[[ Dataset content, beginning ]]
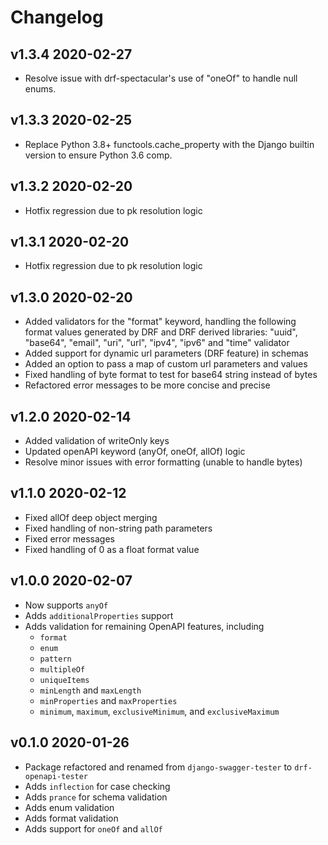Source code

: # Changelog

## v1.3.4 2020-02-27

* Resolve issue with drf-spectacular's use of "oneOf" to handle null enums.

## v1.3.3 2020-02-25

* Replace Python 3.8+ functools.cache_property with the Django builtin version to ensure Python 3.6 comp.

## v1.3.2 2020-02-20

* Hotfix regression due to pk resolution logic

## v1.3.1 2020-02-20

* Hotfix regression due to pk resolution logic

## v1.3.0 2020-02-20

* Added validators for the "format" keyword, handling the following format values generated by DRF and DRF derived libraries: "uuid", "base64", "email", "uri", "url", "ipv4", "ipv6" and "time"
  validator
* Added support for dynamic <pk> url parameters (DRF feature) in schemas
* Added an option to pass a map of custom url parameters and values
* Fixed handling of byte format to test for base64 string instead of bytes
* Refactored error messages to be more concise and precise


## v1.2.0 2020-02-14

* Added validation of writeOnly keys
* Updated openAPI keyword (anyOf, oneOf, allOf) logic
* Resolve minor issues with error formatting (unable to handle bytes)

## v1.1.0 2020-02-12

* Fixed allOf deep object merging
* Fixed handling of non-string path parameters
* Fixed error messages
* Fixed handling of 0 as a float format value

## v1.0.0 2020-02-07

* Now supports `anyOf`
* Adds `additionalProperties` support
* Adds validation for remaining OpenAPI features, including
    * `format`
    * `enum`
    * `pattern`
    * `multipleOf`
    * `uniqueItems`
    * `minLength` and `maxLength`
    * `minProperties` and `maxProperties`
    * `minimum`, `maximum`, `exclusiveMinimum`, and `exclusiveMaximum`

## v0.1.0 2020-01-26

* Package refactored and renamed from `django-swagger-tester` to `drf-openapi-tester`
* Adds `inflection` for case checking
* Adds `prance` for schema validation
* Adds enum validation
* Adds format validation
* Adds support for `oneOf` and `allOf`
[[ Dataset content, end ]]
Activity
Repeat each of the records exactly as written, except for the pictures, which are to be left out.

Exercise result
Source code

: # Changelog

## v1.3.4 2020-02-27

* Resolve issue with drf-spectacular's use of "oneOf" to handle null enums.

## v1.3.3 2020-02-25

* Replace Python 3.8+ functools.cache_property with the Django builtin version to ensure Python 3.6 comp.

## v1.3.2 2020-02-20

* Hotfix regression due to pk resolution logic

## v1.3.1 2020-02-20

* Hotfix regression due to pk resolution logic

## v1.3.0 2020-02-20

* Added validators for the "format" keyword, handling the following format values generated by DRF and DRF derived libraries: "uuid", "base64", "email", "uri", "url", "ipv4", "ipv6" and "time"
  validator
* Added support for dynamic <pk> url parameters (DRF feature) in schemas
* Added an option to pass a map of custom url parameters and values
* Fixed handling of byte format to test for base64 string instead of bytes
* Refactored error messages to be more concise and precise


## v1.2.0 2020-02-14

* Added validation of writeOnly keys
* Updated openAPI keyword (anyOf, oneOf, allOf) logic
* Resolve minor issues with error formatting (unable to handle bytes)

## v1.1.0 2020-02-12

* Fixed allOf deep object merging
* Fixed handling of non-string path parameters
* Fixed error messages
* Fixed handling of 0 as a float format value

## v1.0.0 2020-02-07

* Now supports `anyOf`
* Adds `additionalProperties` support
* Adds validation for remaining OpenAPI features, including
    * `format`
    * `enum`
    * `pattern`
    * `multipleOf`
    * `uniqueItems`
    * `minLength` and `maxLength`
    * `minProperties` and `maxProperties`
    * `minimum`, `maximum`, `exclusiveMinimum`, and `exclusiveMaximum`

## v0.1.0 2020-01-26

* Package refactored and renamed from `django-swagger-tester` to `drf-openapi-tester`
* Adds `inflection` for case checking
* Adds `prance` for schema validation
* Adds enum validation
* Adds format validation
* Adds support for `oneOf` and `allOf`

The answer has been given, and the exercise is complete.